Au soutien de son recours, la Société rappelle que l'évaluation d'un taux d'IPP doit démontrer un lien entre un état clinique stabilisé et la symptomatologie traumatique initiale en prenant en compte les seuls éléments figurant dans le dossier transmis. Elle estime que le taux de 3 % serait plus approprié au cas de Mme [O] et produit à cet effet la note de son médecin consultant, le docteur [S], qui retient que l'IRM effectuée deux mois après l'accident démontre une rupture transfixiante du tendon du supra épineux gauche signifiant une lésion dont l'origine est très antérieure à l'accident du travail du 6 mars 2017, d'autant que la chute d'une étagère d'un objet de 1,5 k ne serait pas de nature à entraîner une telle lésion. Il relève que deux interventions chirurgicales ont eu lieu dont la deuxième en juin 2019 pour un 'corps étranger intra-articulaire + rupture itérative du supra épineux' qui n'a pas été considérée comme une nouvelle lésion. La Société fait grief au médecin-conseil d'avoir fixé un taux de 10 % au regard d'un examen incomplet, non précis et non conforme au barème indicatif des accidents du travail en vigueur. Par la suite, elle regrette que la CMRA n'ait pas répondu aux observations du docteur [S], alors qu'elle disposait de sa note. Elle sollicite en conséquence, la mise en oeuvre d'une expertise ou d'une consultation sur pièces estimant que la note de son médecin introduit indiscutablement un doute sérieux, d'ordre médical, dont dépend la solution du litige.
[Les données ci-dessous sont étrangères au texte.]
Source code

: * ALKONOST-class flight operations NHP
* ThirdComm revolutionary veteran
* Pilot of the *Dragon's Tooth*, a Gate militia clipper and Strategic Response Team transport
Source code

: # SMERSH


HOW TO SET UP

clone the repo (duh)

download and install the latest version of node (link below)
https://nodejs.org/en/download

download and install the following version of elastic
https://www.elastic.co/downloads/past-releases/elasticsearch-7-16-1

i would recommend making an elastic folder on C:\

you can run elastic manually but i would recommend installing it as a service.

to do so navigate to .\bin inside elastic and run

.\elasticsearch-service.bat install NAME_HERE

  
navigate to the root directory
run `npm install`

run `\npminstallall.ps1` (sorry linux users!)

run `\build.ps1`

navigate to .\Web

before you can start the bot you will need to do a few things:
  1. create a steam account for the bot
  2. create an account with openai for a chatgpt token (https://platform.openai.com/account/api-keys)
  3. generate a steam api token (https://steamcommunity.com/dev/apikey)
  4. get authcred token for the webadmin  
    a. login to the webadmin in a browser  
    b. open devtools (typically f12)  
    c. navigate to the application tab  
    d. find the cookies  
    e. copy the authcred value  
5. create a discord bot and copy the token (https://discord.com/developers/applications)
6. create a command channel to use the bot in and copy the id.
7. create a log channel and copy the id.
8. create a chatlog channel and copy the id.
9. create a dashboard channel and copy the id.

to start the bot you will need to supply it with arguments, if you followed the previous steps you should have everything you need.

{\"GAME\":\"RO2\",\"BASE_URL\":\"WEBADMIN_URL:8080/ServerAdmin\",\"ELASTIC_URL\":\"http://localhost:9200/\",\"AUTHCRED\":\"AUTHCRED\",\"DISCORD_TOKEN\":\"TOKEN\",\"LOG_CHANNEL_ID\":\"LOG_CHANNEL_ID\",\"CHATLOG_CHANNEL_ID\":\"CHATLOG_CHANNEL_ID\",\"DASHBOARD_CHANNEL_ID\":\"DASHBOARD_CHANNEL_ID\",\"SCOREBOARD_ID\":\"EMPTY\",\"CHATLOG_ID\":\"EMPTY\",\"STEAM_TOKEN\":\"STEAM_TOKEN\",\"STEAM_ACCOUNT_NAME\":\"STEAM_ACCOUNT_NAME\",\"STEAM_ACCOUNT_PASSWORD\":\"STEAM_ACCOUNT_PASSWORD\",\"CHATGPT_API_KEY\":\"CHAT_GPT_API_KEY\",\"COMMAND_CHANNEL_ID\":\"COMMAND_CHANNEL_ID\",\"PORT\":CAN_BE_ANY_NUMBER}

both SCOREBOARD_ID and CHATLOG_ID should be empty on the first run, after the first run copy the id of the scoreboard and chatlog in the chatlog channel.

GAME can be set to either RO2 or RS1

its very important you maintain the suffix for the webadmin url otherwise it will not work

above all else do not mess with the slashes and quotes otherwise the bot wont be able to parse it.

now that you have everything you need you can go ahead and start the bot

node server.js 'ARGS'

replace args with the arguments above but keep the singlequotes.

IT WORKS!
La Caisse rappelle qu'aux termes de l'article 1.434-2 du code de la sécurité sociale, le taux médical d'incapacité permanente partielle est déterminé selon un barème indicatif d'invalidité qui fixe des taux moyens d'incapacité en fonction de différents critères reposant sur la nature de l'infirmité, l'âge, l'état général, les facultés physiques et mentales de la victime et ses aptitudes et ses qualifications professionnelles.
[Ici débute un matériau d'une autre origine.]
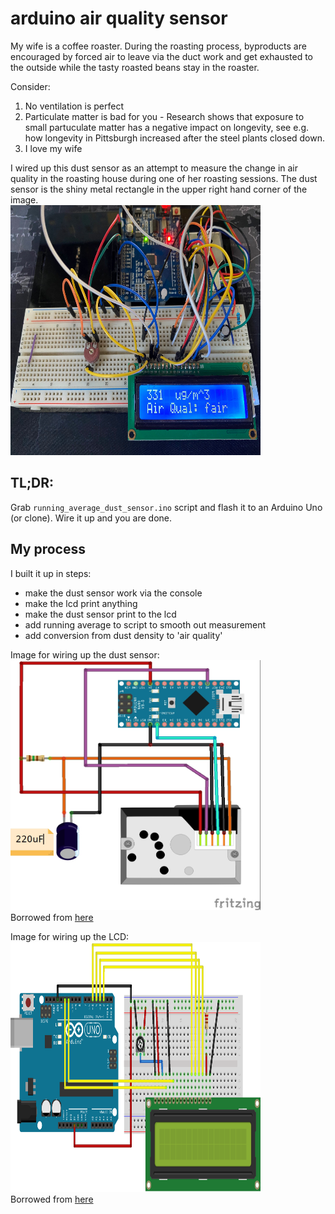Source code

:# arduino air quality sensor
My wife is a coffee roaster.  During the roasting process, byproducts are encouraged by forced air to leave via the duct work and get exhausted to the outside while the tasty roasted beans stay in the roaster.

Consider:
1. No ventilation is perfect
2. Particulate matter is bad for you - Research shows that exposure to small partuculate matter has a negative impact on longevity, see e.g. how longevity in Pittsburgh increased after the steel plants closed down.
3. I love my wife

I wired up this dust sensor as an attempt to measure the change in air quality in the roasting house during one of her roasting sessions. The dust sensor is the shiny metal rectangle in the upper right hand corner of the image.  
<img src="images/IMG_0394.jpg" alt="all wired up" width="400" height="400">  

## TL;DR:
Grab `running_average_dust_sensor.ino` script and flash it to an Arduino Uno (or clone).  Wire it up and you are done.

## My process
I built it up in steps: 
- make the dust sensor work via the console
- make the lcd print anything
- make the dust sensor print to the lcd
- add running average to script to smooth out measurement
- add conversion from dust density to 'air quality'

Image for wiring up the dust sensor:  
<img src="images/sensor_wiring.jpg" alt="alt text" width="400" height="400">  
Borrowed from [here](https://create.arduino.cc/projecthub/mircemk/diy-air-quality-monitor-with-sharp-gp2y1010au0f-sensor-7b0262)

Image for wiring up the LCD:
<img src="images/LCD_Base_bb_Fritz.png" alt="alt text" width="400" height="400">  
Borrowed from [here](https://www.arduino.cc/en/Tutorial/HelloWorld)

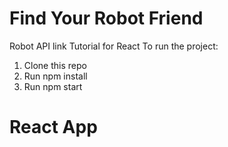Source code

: # Find Your Robot Friend
Robot API link
Tutorial for React To run the project:

1. Clone this repo
2. Run npm install
3. Run npm start
# React App

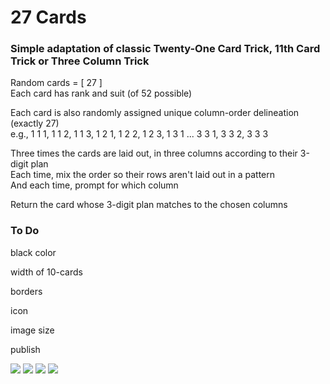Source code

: # 27 Cards
### Simple adaptation of classic Twenty-One Card Trick, 11th Card Trick or Three Column Trick

Random cards = [ 27 ]  
Each card has rank and suit (of 52 possible)

Each card is also randomly assigned unique column-order delineation (exactly 27)  
e.g., 1 1 1, 1 1 2, 1 1 3, 1 2 1, 1 2 2, 1 2 3, 1 3 1 ... 3 3 1, 3 3 2, 3 3 3

Three times the cards are laid out, in three columns according to their 3-digit plan  
Each time, mix the order so their rows aren't laid out in a pattern  
And each time, prompt for which column

Return the card whose 3-digit plan matches to the chosen columns

### To Do

black color

width of 10-cards

borders

icon

image size

publish

![](misc/Screenshot_20240924-233224.png)
![](misc/Screenshot_20240924-233212.png)
![](misc/Screenshot_20240924-233142.png)
![](misc/Screenshot_20240924-233128.png)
Au cas de Mme [O], elle estime que le taux de 10 % est justifié et qu'une expertise n'a pas lieu d'être. Elle relève que la CMRA est constituée de deux médecins dont un expert avec un avis prépondérant sur l'avis du médecin-conseil de la Caisse, qu'elle a réexaminé le dossier de la salariée, notamment au regard des observations du médecin-conseil de l'employeur, le docteur [S] qui a reçu les réponses de ladite commission. La Caisse rappelle que la salariée a subi une première intervention le 6 novembre 2017 pour réparation d'une rupture transfixiante de la coiffe des rotateurs, puis elle a eu une seconde intervention pour récidive de rupture le 26 juin 2019, rupture du supra épineux qui a été reconnue en nouvelle lésion, sans contestation de l'employeur, et qui ne peut donc plus être remise en cause. Elle estime que l'examen clinique de Mme [O] est tout à fait suffisant pour déterminer le retentissement fonctionnel et professionnel de l'assurée qui est employée en grande distribution et qui se trouve avec une limitation de l'ensemble des mouvements de l'épaule. Elle retient que l'état antérieur a bien été pris en compte et rappelle que les lésions de l'intéressée ont nécessité deux ans et dix mois d'arrêt de travail, deux mois de soins, deux ans de soins post consolidation. Elle précise enfin que la salariée n'a jamais pu reprendre son activité et qu'elle a été licenciée le 1er février 2021 pour inaptitude, sur avis de la médecine du travail.

S'agissant de la demande d'expertise, la Caisse relève qu'il n'existe aucun débat de nature médicale qui justifierait d'y avoir recours.

Sur ce,

Aux termes de l'article L. 434-1 du code de la sécurité sociale

Une indemnité en capital est attribuée à la victime d'un accident du travail atteinte d'une incapacité permanente inférieure à un pourcentage déterminé.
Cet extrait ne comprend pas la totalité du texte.